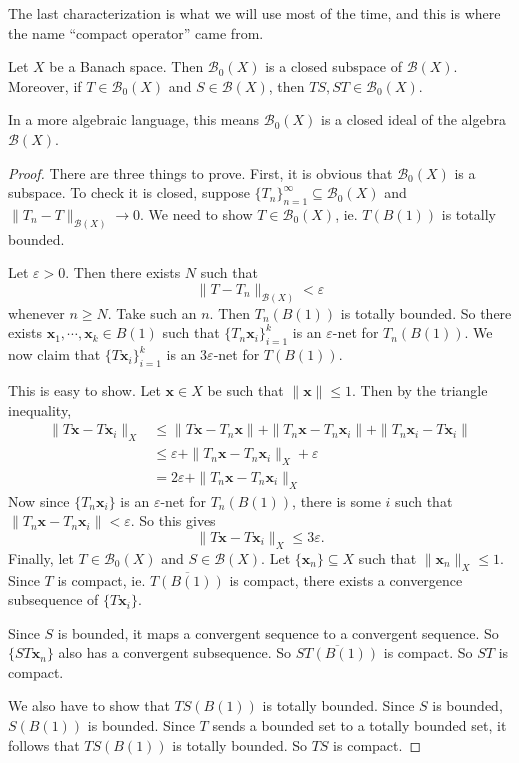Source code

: \documentclass[a4paper]{article}
\begin{document}
The last characterization is what we will use most of the time, and this is where the name ``compact operator'' came from.

\begin{prop}
  Let $X$ be a Banach space. Then $\mathcal{B}_0(X)$ is a closed subspace of $\mathcal{B}(X)$. Moreover, if $T \in \mathcal{B}_0(X)$ and $S \in \mathcal{B}(X)$, then $TS, ST \in \mathcal{B}_0(X)$.

  In a more algebraic language, this means $\mathcal{B}_0(X)$ is a closed ideal of the algebra $\mathcal{B}(X)$.
\end{prop}

\begin{proof}
  There are three things to prove. First, it is obvious that $\mathcal{B}_0(X)$ is a subspace. To check it is closed, suppose $\{T_n\}_{n = 1}^\infty \subseteq \mathcal{B}_0(X)$ and $\|T_n - T\|_{\mathcal{B}(X)} \to 0$. We need to show $T \in \mathcal{B}_0(X)$, ie. $T(B(1))$ is totally bounded.

  Let $\varepsilon > 0$. Then there exists $N$ such that
  \[
    \|T - T_n\|_{\mathcal{B}(X)} < \varepsilon
  \]
  whenever $n \geq N$. Take such an $n$. Then $T_n(B(1))$ is totally bounded. So there exists $\mathbf{x}_1, \cdots, \mathbf{x}_k \in B(1)$ such that $\{T_n \mathbf{x}_i\}_{i = 1}^k$ is an $\varepsilon$-net for $T_n(B(1))$. We now claim that $\{T \mathbf{x}_i\}_{i = 1}^k$ is an $3\varepsilon$-net for $T(B(1))$.

  This is easy to show. Let $\mathbf{x} \in X$ be such that $\|\mathbf{x}\| \leq 1$. Then by the triangle inequality,
  \begin{align*}
    \|T \mathbf{x} - T \mathbf{x}_i\|_X &\leq \| T \mathbf{x} - T_n \mathbf{x}\| + \|T_n \mathbf{x} - T_n \mathbf{x}_i\| + \|T_n \mathbf{x}_i - T \mathbf{x}_i\|\\
    &\leq \varepsilon + \|T_n \mathbf{x} - T_n \mathbf{x}_i\|_X + \varepsilon\\
    &= 2 \varepsilon + \|T_n \mathbf{x} - T_n \mathbf{x}_i\|_X
  \end{align*}
  Now since $\{T_n \mathbf{x}_i\}$ is an $\varepsilon$-net for $T_n (B(1))$, there is some $i$ such that $\|T_n \mathbf{x} - T_n \mathbf{x}_i\| < \varepsilon$. So this gives
  \[
    \|T \mathbf{x} - T \mathbf{x}_i\|_X \leq 3 \varepsilon.
  \]
  Finally, let $T \in \mathcal{B}_0(X)$ and $S \in \mathcal{B}(X)$. Let $\{\mathbf{x}_n \} \subseteq X$ such that $\|\mathbf{x}_n\|_X \leq 1$. Since $T$ is compact, ie. $\overline{T(B(1))}$ is compact, there exists a convergence subsequence of $\{T \mathbf{x}_i\}$.

  Since $S$ is bounded, it maps a convergent sequence to a convergent sequence. So $\{S T \mathbf{x}_n\}$ also has a convergent subsequence. So $\overline{ST(B(1))}$ is compact. So $ST$ is compact.

  We also have to show that $TS(B(1))$ is totally bounded. Since $S$ is bounded, $S(B(1))$ is bounded. Since $T$ sends a bounded set to a totally bounded set, it follows that $TS(B(1))$ is totally bounded. So $TS$ is compact.
\end{proof}
\end{document}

────

▸ **To do**: Gather every line from the listing above in which the word "subspace" appears.

▸ **Task solution**:
  Let $X$ be a Banach space. Then $\mathcal{B}_0(X)$ is a closed subspace of $\mathcal{B}(X)$. Moreover, if $T \in \mathcal{B}_0(X)$ and $S \in \mathcal{B}(X)$, then $TS, ST \in \mathcal{B}_0(X)$.
  There are three things to prove. First, it is obvious that $\mathcal{B}_0(X)$ is a subspace. To check it is closed, suppose $\{T_n\}_{n = 1}^\infty \subseteq \mathcal{B}_0(X)$ and $\|T_n - T\|_{\mathcal{B}(X)} \to 0$. We need to show $T \in \mathcal{B}_0(X)$, ie. $T(B(1))$ is totally bounded.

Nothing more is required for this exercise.